----- Study material
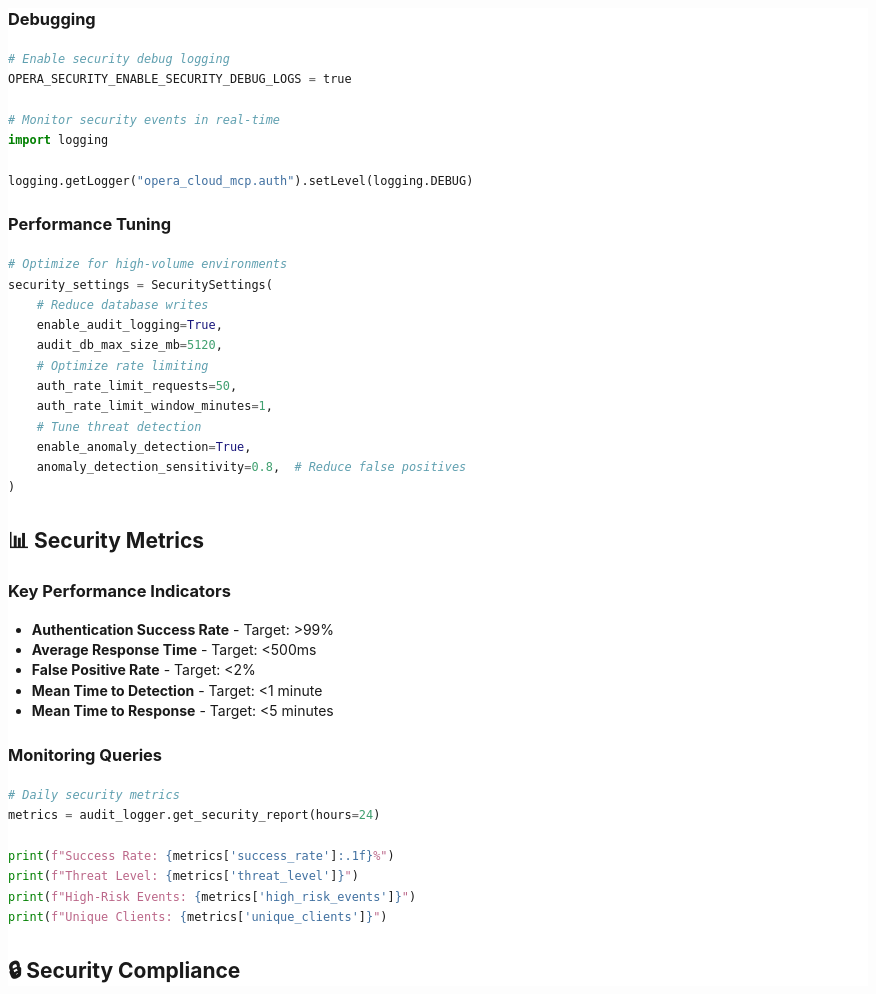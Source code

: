 ### Debugging

```python
# Enable security debug logging
OPERA_SECURITY_ENABLE_SECURITY_DEBUG_LOGS = true

# Monitor security events in real-time
import logging

logging.getLogger("opera_cloud_mcp.auth").setLevel(logging.DEBUG)
```

### Performance Tuning

```python
# Optimize for high-volume environments
security_settings = SecuritySettings(
    # Reduce database writes
    enable_audit_logging=True,
    audit_db_max_size_mb=5120,
    # Optimize rate limiting
    auth_rate_limit_requests=50,
    auth_rate_limit_window_minutes=1,
    # Tune threat detection
    enable_anomaly_detection=True,
    anomaly_detection_sensitivity=0.8,  # Reduce false positives
)
```

## 📊 Security Metrics

### Key Performance Indicators

- **Authentication Success Rate** - Target: >99%
- **Average Response Time** - Target: \<500ms
- **False Positive Rate** - Target: \<2%
- **Mean Time to Detection** - Target: \<1 minute
- **Mean Time to Response** - Target: \<5 minutes

### Monitoring Queries

```python
# Daily security metrics
metrics = audit_logger.get_security_report(hours=24)

print(f"Success Rate: {metrics['success_rate']:.1f}%")
print(f"Threat Level: {metrics['threat_level']}")
print(f"High-Risk Events: {metrics['high_risk_events']}")
print(f"Unique Clients: {metrics['unique_clients']}")
```

## 🔒 Security Compliance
----------
▸ **Work to complete**:
Return the listing above in an exact copy that leaves out the images.

▸ **Response to the exercise**:
Source code

: ### Debugging

```python
# Enable security debug logging
OPERA_SECURITY_ENABLE_SECURITY_DEBUG_LOGS = true

# Monitor security events in real-time
import logging

logging.getLogger("opera_cloud_mcp.auth").setLevel(logging.DEBUG)
```

### Performance Tuning

```python
# Optimize for high-volume environments
security_settings = SecuritySettings(
    # Reduce database writes
    enable_audit_logging=True,
    audit_db_max_size_mb=5120,
    # Optimize rate limiting
    auth_rate_limit_requests=50,
    auth_rate_limit_window_minutes=1,
    # Tune threat detection
    enable_anomaly_detection=True,
    anomaly_detection_sensitivity=0.8,  # Reduce false positives
)
```

## 📊 Security Metrics

### Key Performance Indicators

- **Authentication Success Rate** - Target: >99%
- **Average Response Time** - Target: \<500ms
- **False Positive Rate** - Target: \<2%
- **Mean Time to Detection** - Target: \<1 minute
- **Mean Time to Response** - Target: \<5 minutes

### Monitoring Queries

```python
# Daily security metrics
metrics = audit_logger.get_security_report(hours=24)

print(f"Success Rate: {metrics['success_rate']:.1f}%")
print(f"Threat Level: {metrics['threat_level']}")
print(f"High-Risk Events: {metrics['high_risk_events']}")
print(f"Unique Clients: {metrics['unique_clients']}")
```

## 🔒 Security Compliance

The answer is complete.